Run through the records and, wherever a line holds the word "this", return that line.

START Provided entries

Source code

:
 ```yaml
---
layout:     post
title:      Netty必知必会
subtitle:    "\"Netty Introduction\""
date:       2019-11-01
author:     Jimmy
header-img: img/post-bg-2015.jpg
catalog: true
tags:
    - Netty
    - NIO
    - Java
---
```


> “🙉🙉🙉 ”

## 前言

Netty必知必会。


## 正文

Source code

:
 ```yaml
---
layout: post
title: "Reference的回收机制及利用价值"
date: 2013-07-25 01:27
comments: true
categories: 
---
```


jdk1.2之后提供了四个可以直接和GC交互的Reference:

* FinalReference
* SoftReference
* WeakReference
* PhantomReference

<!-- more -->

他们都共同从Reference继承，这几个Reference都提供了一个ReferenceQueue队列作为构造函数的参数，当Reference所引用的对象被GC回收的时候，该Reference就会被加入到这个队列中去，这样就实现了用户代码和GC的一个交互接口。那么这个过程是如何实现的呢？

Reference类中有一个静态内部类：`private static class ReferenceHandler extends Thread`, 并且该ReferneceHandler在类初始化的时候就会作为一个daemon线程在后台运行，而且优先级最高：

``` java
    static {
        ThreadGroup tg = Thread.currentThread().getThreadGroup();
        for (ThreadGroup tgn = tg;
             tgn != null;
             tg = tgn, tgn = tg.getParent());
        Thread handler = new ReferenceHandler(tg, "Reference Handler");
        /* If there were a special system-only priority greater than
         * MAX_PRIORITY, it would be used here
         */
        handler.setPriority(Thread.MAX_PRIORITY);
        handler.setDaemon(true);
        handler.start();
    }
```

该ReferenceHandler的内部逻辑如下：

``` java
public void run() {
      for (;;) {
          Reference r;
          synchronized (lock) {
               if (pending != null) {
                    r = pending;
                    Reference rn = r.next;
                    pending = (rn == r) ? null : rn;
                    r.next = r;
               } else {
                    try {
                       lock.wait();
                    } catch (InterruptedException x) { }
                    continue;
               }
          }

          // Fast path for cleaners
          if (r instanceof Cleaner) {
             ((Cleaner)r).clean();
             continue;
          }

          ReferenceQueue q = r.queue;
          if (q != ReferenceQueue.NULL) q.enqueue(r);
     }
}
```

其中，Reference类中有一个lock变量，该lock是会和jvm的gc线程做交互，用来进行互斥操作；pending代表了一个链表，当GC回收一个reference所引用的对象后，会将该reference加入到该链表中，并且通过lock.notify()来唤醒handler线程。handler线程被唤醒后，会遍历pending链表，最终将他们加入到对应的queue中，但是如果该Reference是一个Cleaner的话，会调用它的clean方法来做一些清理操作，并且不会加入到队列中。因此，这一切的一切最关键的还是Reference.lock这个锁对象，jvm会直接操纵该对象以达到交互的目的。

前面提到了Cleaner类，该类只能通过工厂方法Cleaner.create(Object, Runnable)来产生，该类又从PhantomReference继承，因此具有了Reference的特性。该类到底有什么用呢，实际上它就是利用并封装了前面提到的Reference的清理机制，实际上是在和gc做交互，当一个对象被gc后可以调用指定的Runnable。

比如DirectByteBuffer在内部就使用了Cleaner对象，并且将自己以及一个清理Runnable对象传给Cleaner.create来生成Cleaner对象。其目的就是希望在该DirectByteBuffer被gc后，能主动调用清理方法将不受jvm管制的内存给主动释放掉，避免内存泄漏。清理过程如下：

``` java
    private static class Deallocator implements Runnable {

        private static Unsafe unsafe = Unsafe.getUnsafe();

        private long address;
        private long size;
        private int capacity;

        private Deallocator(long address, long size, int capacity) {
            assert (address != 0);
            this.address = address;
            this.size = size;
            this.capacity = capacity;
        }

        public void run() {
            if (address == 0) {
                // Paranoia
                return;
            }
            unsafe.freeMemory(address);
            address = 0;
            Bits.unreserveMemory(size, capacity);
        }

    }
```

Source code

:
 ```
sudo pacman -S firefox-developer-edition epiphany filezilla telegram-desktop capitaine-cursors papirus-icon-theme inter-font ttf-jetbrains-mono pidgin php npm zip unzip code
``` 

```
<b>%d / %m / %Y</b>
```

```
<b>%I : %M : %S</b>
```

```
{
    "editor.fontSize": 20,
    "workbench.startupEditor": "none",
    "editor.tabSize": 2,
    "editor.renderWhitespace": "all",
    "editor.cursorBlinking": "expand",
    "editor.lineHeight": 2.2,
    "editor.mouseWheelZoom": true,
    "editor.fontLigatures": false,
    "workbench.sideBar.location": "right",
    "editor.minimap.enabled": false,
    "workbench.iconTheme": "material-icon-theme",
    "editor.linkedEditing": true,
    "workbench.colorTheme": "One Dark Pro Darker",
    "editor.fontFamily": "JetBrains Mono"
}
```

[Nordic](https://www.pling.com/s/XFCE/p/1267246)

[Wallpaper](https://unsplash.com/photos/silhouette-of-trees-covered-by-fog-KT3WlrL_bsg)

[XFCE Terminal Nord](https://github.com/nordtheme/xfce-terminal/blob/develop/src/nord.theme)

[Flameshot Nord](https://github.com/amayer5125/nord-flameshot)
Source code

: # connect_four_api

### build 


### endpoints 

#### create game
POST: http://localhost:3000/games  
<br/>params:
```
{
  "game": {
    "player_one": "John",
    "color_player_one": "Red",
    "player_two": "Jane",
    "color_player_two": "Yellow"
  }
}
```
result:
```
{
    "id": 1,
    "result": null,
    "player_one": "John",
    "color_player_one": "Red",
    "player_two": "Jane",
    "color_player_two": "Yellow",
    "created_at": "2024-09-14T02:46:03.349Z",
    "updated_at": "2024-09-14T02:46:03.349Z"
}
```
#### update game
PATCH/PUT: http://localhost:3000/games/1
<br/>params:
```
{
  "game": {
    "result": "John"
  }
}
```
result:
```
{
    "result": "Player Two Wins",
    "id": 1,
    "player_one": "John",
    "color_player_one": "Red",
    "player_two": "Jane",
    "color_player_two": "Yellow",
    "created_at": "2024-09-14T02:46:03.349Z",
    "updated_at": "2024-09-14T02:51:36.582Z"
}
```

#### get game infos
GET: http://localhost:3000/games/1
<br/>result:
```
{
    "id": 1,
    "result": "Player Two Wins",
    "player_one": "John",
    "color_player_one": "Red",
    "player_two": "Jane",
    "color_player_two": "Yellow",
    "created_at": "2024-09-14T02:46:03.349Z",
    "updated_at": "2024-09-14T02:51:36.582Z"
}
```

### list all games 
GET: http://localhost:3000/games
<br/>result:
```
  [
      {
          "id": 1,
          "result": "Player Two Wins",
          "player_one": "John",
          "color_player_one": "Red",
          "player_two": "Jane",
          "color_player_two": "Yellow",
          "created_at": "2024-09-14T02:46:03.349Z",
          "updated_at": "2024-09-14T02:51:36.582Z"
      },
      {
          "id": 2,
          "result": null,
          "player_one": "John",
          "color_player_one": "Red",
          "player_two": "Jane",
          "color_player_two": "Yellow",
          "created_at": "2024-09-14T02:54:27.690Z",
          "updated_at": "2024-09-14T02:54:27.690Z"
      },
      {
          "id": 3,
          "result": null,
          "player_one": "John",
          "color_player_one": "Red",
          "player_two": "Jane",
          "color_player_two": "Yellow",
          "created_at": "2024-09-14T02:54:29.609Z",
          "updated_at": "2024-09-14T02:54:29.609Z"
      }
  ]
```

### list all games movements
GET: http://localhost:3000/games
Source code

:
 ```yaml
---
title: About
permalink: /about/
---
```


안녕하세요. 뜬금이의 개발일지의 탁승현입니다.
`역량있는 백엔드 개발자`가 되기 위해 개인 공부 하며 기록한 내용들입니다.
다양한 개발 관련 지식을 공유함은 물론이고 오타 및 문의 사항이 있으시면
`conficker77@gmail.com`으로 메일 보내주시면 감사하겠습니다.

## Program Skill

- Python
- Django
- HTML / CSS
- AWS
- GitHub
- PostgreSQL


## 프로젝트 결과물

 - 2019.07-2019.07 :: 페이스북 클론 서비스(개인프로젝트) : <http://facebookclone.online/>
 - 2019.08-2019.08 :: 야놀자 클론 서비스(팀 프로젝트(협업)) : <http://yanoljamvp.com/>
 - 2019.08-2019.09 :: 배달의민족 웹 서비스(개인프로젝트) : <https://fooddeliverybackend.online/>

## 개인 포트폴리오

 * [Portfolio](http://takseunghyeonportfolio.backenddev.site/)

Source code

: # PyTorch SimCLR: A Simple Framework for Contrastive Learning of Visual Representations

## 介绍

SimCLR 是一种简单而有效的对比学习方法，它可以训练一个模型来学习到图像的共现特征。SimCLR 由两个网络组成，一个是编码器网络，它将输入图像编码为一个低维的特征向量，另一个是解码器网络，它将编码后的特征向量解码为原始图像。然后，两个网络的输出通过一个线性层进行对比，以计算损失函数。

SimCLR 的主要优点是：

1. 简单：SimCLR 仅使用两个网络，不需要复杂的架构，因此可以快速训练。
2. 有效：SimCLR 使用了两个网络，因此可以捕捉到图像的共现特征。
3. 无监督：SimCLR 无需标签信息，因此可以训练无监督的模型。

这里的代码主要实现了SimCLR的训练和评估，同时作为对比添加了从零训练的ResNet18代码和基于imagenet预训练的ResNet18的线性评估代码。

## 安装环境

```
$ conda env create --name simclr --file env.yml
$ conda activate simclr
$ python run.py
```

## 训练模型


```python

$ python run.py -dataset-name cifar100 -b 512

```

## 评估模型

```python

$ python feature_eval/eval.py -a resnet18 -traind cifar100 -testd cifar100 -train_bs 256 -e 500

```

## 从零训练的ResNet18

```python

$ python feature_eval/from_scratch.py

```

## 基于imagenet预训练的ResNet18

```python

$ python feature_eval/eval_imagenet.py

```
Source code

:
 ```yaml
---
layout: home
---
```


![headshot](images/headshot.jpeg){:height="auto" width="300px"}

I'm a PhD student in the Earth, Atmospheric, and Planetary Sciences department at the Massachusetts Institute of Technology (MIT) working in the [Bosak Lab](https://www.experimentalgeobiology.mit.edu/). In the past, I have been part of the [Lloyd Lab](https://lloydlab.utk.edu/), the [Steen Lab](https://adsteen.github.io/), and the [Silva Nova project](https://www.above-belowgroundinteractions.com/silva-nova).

END Provided entries

Response to the exercise:
            this.address = address;
            this.size = size;
            this.capacity = capacity;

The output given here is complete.